- School campus
- Chengdu, Sichuan China

Information
- Other name: Chengdu High School (成都中学)
- Type: Public
- Established: 1906
- Headmaster: Yi Guodong (易国栋)
- Colors: blue and white
- Website: cdqz.net

= Sichuan Chengdu No.7 High School =

Sichuan Chengdu No.7 High School (四川省成都市第七中学), also known as Chengdu High School (成都中学), is a public high school in Wuhou, Chengdu, Sichuan, China.

Established in 1905, the school was formerly known as Chengdu County Middle School before 1952. It is one of the first key high schools designated by Ministry of Education of China. Considered to be the top high school in Sichuan Province and Western China, Chengdu No.7 High school is well known across China for its high-quality education and excellent academic performance in science and mathematics. It is one of the four "National Model High schools" in China. Most of the students in Chengdu No.7 High School are admitted in the top universities in China and prestigious universities in the world every year.

==History==
A brief history of the school follows:

Mochi Academy (Mochi Shuyuan) was founded in the era of the Song dynasty of China.

In 1852, Mochi Academy was split into two academies, Mochi Academy and Furong Academy (Furong Shuyuan). The two academies then merged in 1905 and established Chengdu County Advanced Elementary School, a four-year school.

In 1931, Chengdu County High School, three-year senior middle class was established.

In 1950, Chengdu County Female High School was merged into Chengdu County Middle School.

In 1952, Chengdu County Middle School renamed as Chengdu No. 7 High School.

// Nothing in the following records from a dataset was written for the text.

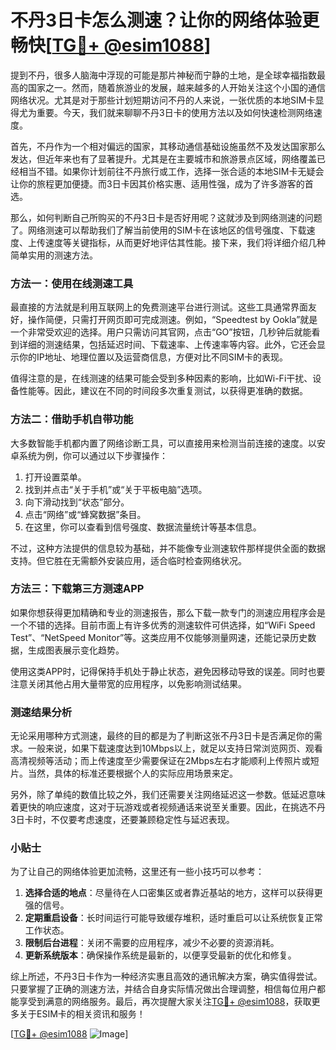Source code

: # 不丹3日卡怎么测速？让你的网络体验更畅快[[TG💪+ @esim1088](https://t.me/s/esim1088)]

提到不丹，很多人脑海中浮现的可能是那片神秘而宁静的土地，是全球幸福指数最高的国家之一。然而，随着旅游业的发展，越来越多的人开始关注这个小国的通信网络状况。尤其是对于那些计划短期访问不丹的人来说，一张优质的本地SIM卡显得尤为重要。今天，我们就来聊聊不丹3日卡的使用方法以及如何快速检测网络速度。

首先，不丹作为一个相对偏远的国家，其移动通信基础设施虽然不及发达国家那么发达，但近年来也有了显著提升。尤其是在主要城市和旅游景点区域，网络覆盖已经相当不错。如果你计划前往不丹旅行或工作，选择一张合适的本地SIM卡无疑会让你的旅程更加便捷。而3日卡因其价格实惠、适用性强，成为了许多游客的首选。

那么，如何判断自己所购买的不丹3日卡是否好用呢？这就涉及到网络测速的问题了。网络测速可以帮助我们了解当前使用的SIM卡在该地区的信号强度、下载速度、上传速度等关键指标，从而更好地评估其性能。接下来，我们将详细介绍几种简单实用的测速方法。

### 方法一：使用在线测速工具

最直接的方法就是利用互联网上的免费测速平台进行测试。这些工具通常界面友好，操作简便，只需打开网页即可完成测速。例如，“Speedtest by Ookla”就是一个非常受欢迎的选择。用户只需访问其官网，点击“GO”按钮，几秒钟后就能看到详细的测速结果，包括延迟时间、下载速率、上传速率等内容。此外，它还会显示你的IP地址、地理位置以及运营商信息，方便对比不同SIM卡的表现。

值得注意的是，在线测速的结果可能会受到多种因素的影响，比如Wi-Fi干扰、设备性能等。因此，建议在不同的时间段多次重复测试，以获得更准确的数据。

### 方法二：借助手机自带功能

大多数智能手机都内置了网络诊断工具，可以直接用来检测当前连接的速度。以安卓系统为例，你可以通过以下步骤操作：

1. 打开设置菜单。
2. 找到并点击“关于手机”或“关于平板电脑”选项。
3. 向下滑动找到“状态”部分。
4. 点击“网络”或“蜂窝数据”条目。
5. 在这里，你可以查看到信号强度、数据流量统计等基本信息。

不过，这种方法提供的信息较为基础，并不能像专业测速软件那样提供全面的数据支持。但它胜在无需额外安装应用，适合临时检查网络状况。

### 方法三：下载第三方测速APP

如果你想获得更加精确和专业的测速报告，那么下载一款专门的测速应用程序会是一个不错的选择。目前市面上有许多优秀的测速软件可供选择，如“WiFi Speed Test”、“NetSpeed Monitor”等。这类应用不仅能够测量网速，还能记录历史数据，生成图表展示变化趋势。

使用这类APP时，记得保持手机处于静止状态，避免因移动导致的误差。同时也要注意关闭其他占用大量带宽的应用程序，以免影响测试结果。

### 测速结果分析

无论采用哪种方式测速，最终的目的都是为了判断这张不丹3日卡是否满足你的需求。一般来说，如果下载速度达到10Mbps以上，就足以支持日常浏览网页、观看高清视频等活动；而上传速度至少需要保证在2Mbps左右才能顺利上传照片或短片。当然，具体的标准还要根据个人的实际应用场景来定。

另外，除了单纯的数值比较之外，我们还需要关注网络延迟这一参数。低延迟意味着更快的响应速度，这对于玩游戏或者视频通话来说至关重要。因此，在挑选不丹3日卡时，不仅要考虑速度，还要兼顾稳定性与延迟表现。

### 小贴士

为了让自己的网络体验更加流畅，这里还有一些小技巧可以参考：

1. **选择合适的地点**：尽量待在人口密集区或者靠近基站的地方，这样可以获得更强的信号。
2. **定期重启设备**：长时间运行可能导致缓存堆积，适时重启可以让系统恢复正常工作状态。
3. **限制后台进程**：关闭不需要的应用程序，减少不必要的资源消耗。
4. **更新系统版本**：确保操作系统是最新的，以便享受最新的优化和修复。

综上所述，不丹3日卡作为一种经济实惠且高效的通讯解决方案，确实值得尝试。只要掌握了正确的测速方法，并结合自身实际情况做出合理调整，相信每位用户都能享受到满意的网络服务。最后，再次提醒大家关注[TG💪+ @esim1088](https://t.me/s/esim1088)，获取更多关于ESIM卡的相关资讯和服务！

[[TG💪+ @esim1088](https://t.me/s/esim1088) ![Image](https://i.postimg.cc/4NQfJmqS/Snipaste-2025-05-13-00-14-12.png)]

In 2014, Chengdu No.7 High School added sign "Chengdu High School".

==Notable alumni==
- Chen Jiayong, metallurgist and chemical engineer, Member of China Academy of Sciences
- Li Yinyuan, physicist, Member of China Academy of Sciences
- Zhang Xingdong, biomedical scientist, Member of Chinese Academy of Engineering, Foreign member of National Academy of Engineering, U.S., Chairman of International Union of Societies for Biomaterials Science and Engineering, IUSBSE
- Fei-fei Li, Member of the National Academy of Engineering, the National Academy of Medicine, and the American Academy of Arts and Sciences
- Wang Xiaochuan, Founder & CEO of Sogou Inc.
- Chen Rui, President & CEO of Bilibili Inc., founder of Cheetah Mobile
- David Daokui Li, Economist, Director of the Center for China in the World Economy (CCWE) at Tsinghua University
- Wei Zhang, Recipient of the SASTRA Ramanujan Prize, Fellow of the American Mathematical Society, Professor at MIT

==Foreign Exchange Program==
Chengdu No.7 High School has an exchange program with Jenks Public Schools, IGS Bonn Beuel and Brockenhurst College since 2003.

==Campus culture==
There are four major student's Organisations in Chengdu No.7 High school: CYLC Committee (共青团委员会), student union (学生会), science and technology association (科协) and united clubs association (社联, UCA), which are administrating by students. There are more than 30 other club in the school such as Model United Nations, Volleyball club, Zhaohua literature Club, New Babel Club, English debating club and EYE cosplay clubs.

Students at Chengdu No. 7 High School have earned numerous awards such as the Vex Robotics World Championship, the National High School Students Leadership Championship, and the Grand Prize at National Financial Literacy Competition, to name a few.